La fiscal general, Diana Salazar, compareció este 23 de septiembre de 2024, en la audiencia preparatoria del juicio del caso Metástasis, donde se investiga una supuesta organización criminal que habría infiltrado la justicia ecuatoriana. Durante su intervención, Salazar objetó varias pruebas propuestas por la defensa de los 37 procesados.
Objeciones de la Fiscalía
Salazar dedicó más de 30 minutos a señalar las pruebas que no deberían ser aceptadas en el juicio. Una de las principales objeciones fue hacia las pericias realizadas en el extranjero. La fiscal argumentó que estas pruebas no han sido legalizadas por entidades consulares y, por lo tanto, no pueden ser consideradas válidas en el proceso judicial.
Por ejemplo, se solicitó al juez Manuel Cabrera que desestimara un examen de polígrafo presentado por la defensa de Xavier J. Según Salazar, esta prueba no se ajusta a la normativa ecuatoriana y carece de la debida legalización. Asimismo, la fiscal se opuso al testimonio de uno de los abogados de Xavier J., calificándolo como irrelevante y parte de una estrategia de defensa internacional.
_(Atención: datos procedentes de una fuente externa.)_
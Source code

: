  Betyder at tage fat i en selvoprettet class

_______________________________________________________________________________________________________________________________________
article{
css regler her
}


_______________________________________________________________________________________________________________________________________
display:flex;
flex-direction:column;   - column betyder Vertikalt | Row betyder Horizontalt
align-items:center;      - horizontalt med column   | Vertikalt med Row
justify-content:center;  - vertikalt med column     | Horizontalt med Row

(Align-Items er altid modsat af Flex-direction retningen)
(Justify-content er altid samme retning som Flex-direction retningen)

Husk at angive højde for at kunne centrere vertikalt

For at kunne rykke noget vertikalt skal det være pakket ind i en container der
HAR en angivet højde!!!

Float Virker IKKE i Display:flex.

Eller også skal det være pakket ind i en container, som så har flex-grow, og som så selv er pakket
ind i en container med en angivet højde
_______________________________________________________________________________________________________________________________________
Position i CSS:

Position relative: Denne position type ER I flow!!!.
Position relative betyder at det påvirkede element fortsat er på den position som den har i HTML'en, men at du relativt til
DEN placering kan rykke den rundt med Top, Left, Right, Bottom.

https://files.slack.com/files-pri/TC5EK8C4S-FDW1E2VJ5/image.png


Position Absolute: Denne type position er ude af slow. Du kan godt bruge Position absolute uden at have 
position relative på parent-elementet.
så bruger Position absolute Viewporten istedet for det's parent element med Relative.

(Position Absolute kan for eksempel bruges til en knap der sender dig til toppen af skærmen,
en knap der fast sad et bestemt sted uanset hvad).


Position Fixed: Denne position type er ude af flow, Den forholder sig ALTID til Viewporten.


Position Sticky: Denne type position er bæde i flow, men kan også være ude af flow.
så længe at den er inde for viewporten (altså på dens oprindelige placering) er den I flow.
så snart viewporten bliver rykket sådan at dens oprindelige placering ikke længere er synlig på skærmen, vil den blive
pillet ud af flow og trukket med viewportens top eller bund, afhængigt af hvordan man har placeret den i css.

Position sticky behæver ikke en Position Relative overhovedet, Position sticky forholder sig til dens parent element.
Salazar también rechazó una denuncia presentada por Xavier J. en Estados Unidos, calificándola de intento de persecución e intimidación.
Pruebas de la defensa de Rony Aleaga
En cuanto a las pruebas presentadas por la defensa del exlegislador Rony Aleaga, la fiscal general criticó una pericia hecha a un pendrive, indicando que no contaba con una legalización adecuada y que fue realizada en el extranjero. «No tiene traducción y no ha sido validada por ninguna autoridad consular», subrayó Salazar. Aleaga también intentó incluir el examen de polígrafo de Xavier J. como prueba, pero la Fiscalía se opuso nuevamente.
Respecto al expresidente de la Judicatura, Wilman Terán, la Fiscalía solicitó el rechazo de pruebas debido a que consisten en copias simples de documentos. En el caso de Ronal Guerrero, ex presidente de la Corte de Manabí, se argumentó que los testimonios de exautoridades judiciales no deberían ser considerados porque no forman parte del proceso.
Intervención de la Procuraduría
Después de la intervención de Salazar, funcionarios de la Procuraduría del Estado también se manifestaron en la audiencia. Coincidieron en que las pruebas que no cumplen con los requisitos del orden jurídico ecuatoriano no deberían ser tomadas en cuenta.
La Fiscalía investiga en este caso una «organización criminal» que, presuntamente, ha cooptado a ciertos funcionarios judiciales en varias provincias para manipular fallos a favor de Leandro Norero, un conocido narcotraficante. Este escándalo ha puesto en evidencia la vulnerabilidad del sistema judicial ecuatoriano ante la corrupción y el narcotráfico.